# THE TASK:
Report all lines of the data below that hold the word "desktop".
********************
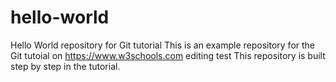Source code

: # hello-world
Hello World repository for Git tutorial
This is an example repository for the Git tutoial on https://www.w3schools.com
editing test 
This repository is built step by step in the tutorial.
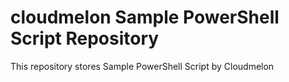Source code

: # cloudmelon Sample PowerShell Script Repository

This repository stores Sample PowerShell Script by Cloudmelon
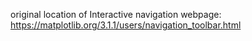 original location of Interactive navigation webpage:
https://matplotlib.org/3.1.1/users/navigation_toolbar.html
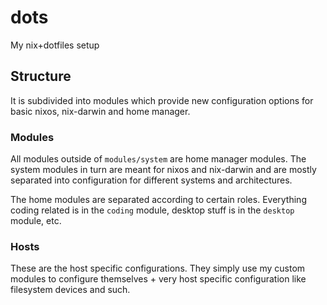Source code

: # dots

My nix+dotfiles setup

## Structure

It is subdivided into modules which provide new configuration options for
basic nixos, nix-darwin and home manager.

### Modules

All modules outside of `modules/system` are home manager modules.
The system modules in turn are meant for nixos and nix-darwin and are mostly
separated into configuration for different systems and architectures.

The home modules are separated according to certain roles.
Everything coding related is in the `coding` module, desktop stuff is in the
`desktop` module, etc.

### Hosts

These are the host specific configurations.
They simply use my custom modules to configure themselves + very host specific
configuration like filesystem devices and such.
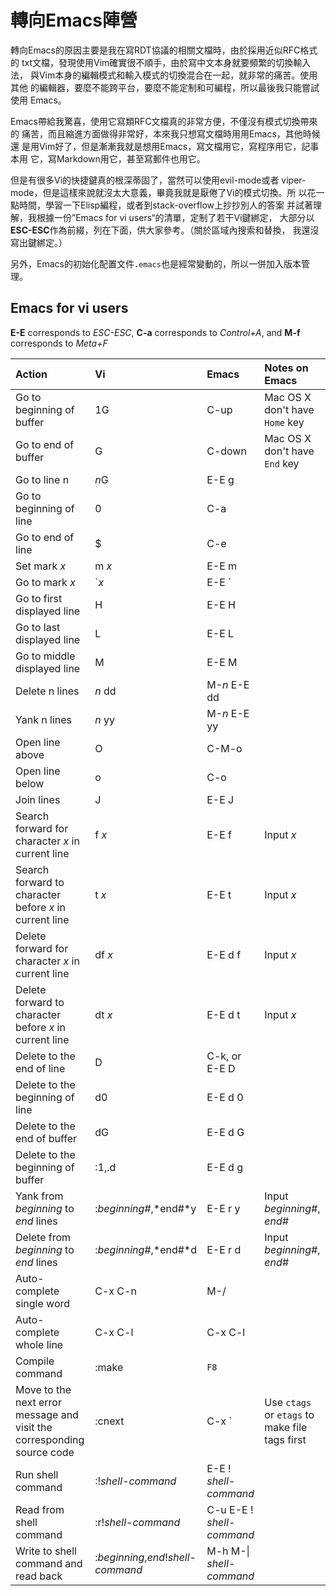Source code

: 轉向Emacs陣營
==============

轉向Emacs的原因主要是我在寫RDT協議的相關文檔時，由於採用近似RFC格式的
txt文檔，發現使用Vim確實很不順手，由於寫中文本身就要頻繁的切換輸入法，
與Vim本身的編輯模式和輸入模式的切換混合在一起，就非常的痛苦。使用其他
的編輯器，要麼不能跨平台，要麼不能定制和可編程，所以最後我只能嘗試使用
Emacs。  

Emacs帶給我驚喜，使用它寫類RFC文檔真的非常方便，不僅沒有模式切換帶來的
痛苦，而且縮進方面做得非常好，本來我只想寫文檔時用用Emacs，其他時候還
是用Vim好了，但是漸漸我就是想用Emacs，寫文檔用它，寫程序用它，記事本用
它，寫Markdown用它，甚至寫郵件也用它。

但是有很多Vi的快捷鍵真的根深蒂固了，當然可以使用evil-mode或者
viper-mode，但是這樣來說就沒太大意義，畢竟我就是厭倦了Vi的模式切換。所
以花一點時間，學習一下Elisp編程，或者到stack-overflow上抄抄別人的答案
并試著理解，我根據一份”Emacs for vi users“的清單，定制了若干Vi鍵綁定，
大部分以**ESC-ESC**作為前綴，列在下面，供大家參考。（關於區域內搜索和替換，
我還沒寫出鍵綁定。）

另外，Emacs的初始化配置文件`.emacs`也是經常變動的，所以一併加入版本管理。


## Emacs for vi users

**E-E** corresponds to *ESC\-ESC*, **C-a** corresponds to *Control+A*, and **M-f** corresponds to *Meta+F*

| Action | Vi | Emacs | Notes on Emacs |
| :--- | :---- | :---- | :--- |
| Go to beginning of buffer | 1G | C-up | Mac OS X don't have `Home` key|
| Go to end of buffer | G | C-down | Mac OS X don't have `End` key|
| Go to line n | *n*G | E-E g | |
| Go to beginning of line | 0 | C-a | |
| Go to end of line | $ | C-e | |
| Set mark *x* | m *x* | E-E m | |
| Go to mark *x* | \`*x* | E-E \` | |
| Go to first displayed line | H | E-E H | |
| Go to last displayed line | L | E-E L | |
| Go to middle displayed line | M | E-E M | |
| Delete n lines | *n* dd | M-*n* E-E dd | |
| Yank n lines | *n* yy | M-*n* E-E yy | |
| Open line above | O | C-M-o | |
| Open line below | o | C-o | |
| Join lines | J | E-E J | |
| Search forward for character *x* in current line | f *x* | E-E f | Input *x* |
| Search forward to character before *x* in current line | t *x* | E-E t | Input *x* |
| Delete forward for character *x* in current line | df *x* | E-E d f | Input *x* |
| Delete forward to character before *x* in current line | dt *x* | E-E d t | Input *x* |
| Delete to the end of line | D | C-k, or E-E D | |
| Delete to the beginning of line | d0 | E-E d 0 | |
| Delete to the end of buffer | dG | E-E d G | |
| Delete to the beginning of buffer | :1,.d | E-E d g | |
| Yank from *beginning* to *end* lines | :*beginning\#*,*end\#*y | E-E r y | Input *beginning\#*, *end\#* |
| Delete from *beginning* to *end* lines | :*beginning\#*,*end\#*d | E-E r d | Input *beginning\#*, *end\#* |
| Auto-complete single word | C-x C-n | M-/ | |
| Auto-complete whole line | C-x C-l | C-x C-l | |
| Compile command | :make | `F8` | |
| Move to the next error message and visit the corresponding source code | :cnext | C-x \` | Use `ctags` or `etags` to make file tags first |
| Run shell command | :!*shell-command* | E-E ! *shell-command* | |
| Read from shell command | :r!*shell-command* | C-u E-E ! *shell-command* | |
| Write to shell command and read back | :*beginning*,*end*!*shell-command* | M-h M-&#124; *shell-command* | |

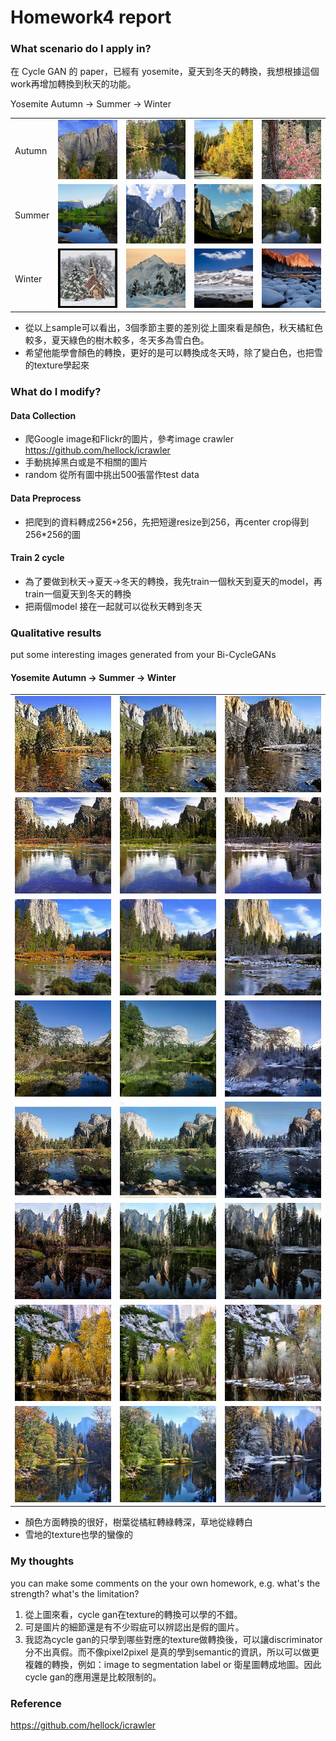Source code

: # Homework4 report

### What scenario do I apply in?
在 Cycle GAN 的 paper，已經有 yosemite，夏天到冬天的轉換，我想根據這個work再增加轉換到秋天的功能。

Yosemite Autumn -> Summer -> Winter

<table>
  <tr>
    <td>Autumn</td>
    <td><img src="image/autumn_1.jpg"/></td>
    <td><img src="image/autumn_2.jpg"/></td>
    <td><img src="image/autumn_3.jpg"/></td>
    <td><img src="image/autumn_4.jpg"/></td>
  </tr>
  <tr>
    <td>Summer</td>
    <td><img src="image/summer_1.jpg"/></td>
    <td><img src="image/summer_2.jpg"/></td>
    <td><img src="image/summer_3.jpg"/></td>
    <td><img src="image/summer_4.jpg"/></td>
  </tr>
  <tr>
    <td>Winter</td>
    <td><img src="image/winter_1.jpg"/></td>
    <td><img src="image/winter_2.jpg"/></td>
    <td><img src="image/winter_3.jpg"/></td>
    <td><img src="image/winter_4.jpg"/></td>
  </tr>
</table>

- 從以上sample可以看出，3個季節主要的差別從上圖來看是顏色，秋天橘紅色較多，夏天綠色的樹木較多，冬天多為雪白色。
- 希望他能學會顏色的轉換，更好的是可以轉換成冬天時，除了變白色，也把雪的texture學起來

### What do I modify? 

#### Data Collection

- 爬Google image和Flickr的圖片，參考image crawler https://github.com/hellock/icrawler
- 手動挑掉黑白或是不相關的圖片
- random 從所有圖中挑出500張當作test data

#### Data Preprocess

- 把爬到的資料轉成256\*256，先把短邊resize到256，再center crop得到256\*256的圖

#### Train 2 cycle

- 為了要做到秋天->夏天->冬天的轉換，我先train一個秋天到夏天的model，再train一個夏天到冬天的轉換
- 把兩個model 接在一起就可以從秋天轉到冬天

### Qualitative results
put some interesting images generated from your Bi-CycleGANs

#### Yosemite Autumn -> Summer -> Winter

<table>
  <tr>
    <td><img src="image/2011-06-14 232930_real_B.png"/></td>
    <td><img src="image/2011-06-14 232930_fake_A.png"/></td>
    <td><img src="image/2011-06-14 232930_fake_A_fake_B.png"/></td>
  </tr>
  <tr>
    <td><img src="image/2011-08-28 064410_real_B.png"/></td>
    <td><img src="image/2011-08-28 064410_fake_A.png"/></td>
    <td><img src="image/2011-08-28 064410_fake_A_fake_B.png"/></td>
  </tr>
  <tr>
    <td><img src="image/2011-08-30 231310_real_B.png"/></td>
    <td><img src="image/2011-08-30 231310_fake_A.png"/></td>
    <td><img src="image/2011-08-30 231310_fake_A_fake_B.png"/></td>
  </tr>
  <tr>
    <td><img src="image/2012-09-19 154901_real_B.png"/></td>
    <td><img src="image/2012-09-19 154901_fake_A.png"/></td>
    <td><img src="image/2012-09-19 154901_fake_A_fake_B.png"/></td>
  </tr>
  <tr>
    <td><img src="image/2013-05-30 195900_real_B.png"/></td>
    <td><img src="image/2013-05-30 195900_fake_A.png"/></td>
    <td><img src="image/2013-05-30 195900_fake_A_fake_B.png"/></td>
  </tr>
  
  <tr>
    <td><img src="image/2013-07-12 203251_real_B.png"/></td>
    <td><img src="image/2013-07-12 203251_fake_A.png"/></td>
    <td><img src="image/2013-07-12 203251_fake_A_fake_B.png"/></td>
  </tr>
  <tr>
    <td><img src="image/2014-07-19 174821_real_B.png"/></td>
    <td><img src="image/2014-07-19 174821_fake_A.png"/></td>
    <td><img src="image/2014-07-19 174821_fake_A_fake_B.png"/></td>
  </tr>
  <tr>
    <td><img src="image/2016-09-20 144731_real_B.png"/></td>
    <td><img src="image/2016-09-20 144731_fake_A.png"/></td>
    <td><img src="image/2016-09-20 144731_fake_A_fake_B.png"/></td>
  </tr>
  
</table>

- 顏色方面轉換的很好，樹葉從橘紅轉綠轉深，草地從綠轉白
- 雪地的texture也學的蠻像的

### My thoughts 
you can make some comments on the your own homework, e.g. what's the strength? what's the limitation?

1. 從上圖來看，cycle gan在texture的轉換可以學的不錯。
2. 可是圖片的細節還是有不少瑕疵可以辨認出是假的圖片。
3. 我認為cycle gan的只學到哪些對應的texture做轉換後，可以讓discriminator分不出真假。而不像pixel2pixel 是真的學到semantic的資訊，所以可以做更複雜的轉換，例如：image to segmentation label or 衛星圖轉成地圖。因此cycle gan的應用還是比較限制的。


### Reference
 https://github.com/hellock/icrawler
********************
# TASK RESPONSE:
Everything coding related is in the `coding` module, desktop stuff is in the
`desktop` module, etc.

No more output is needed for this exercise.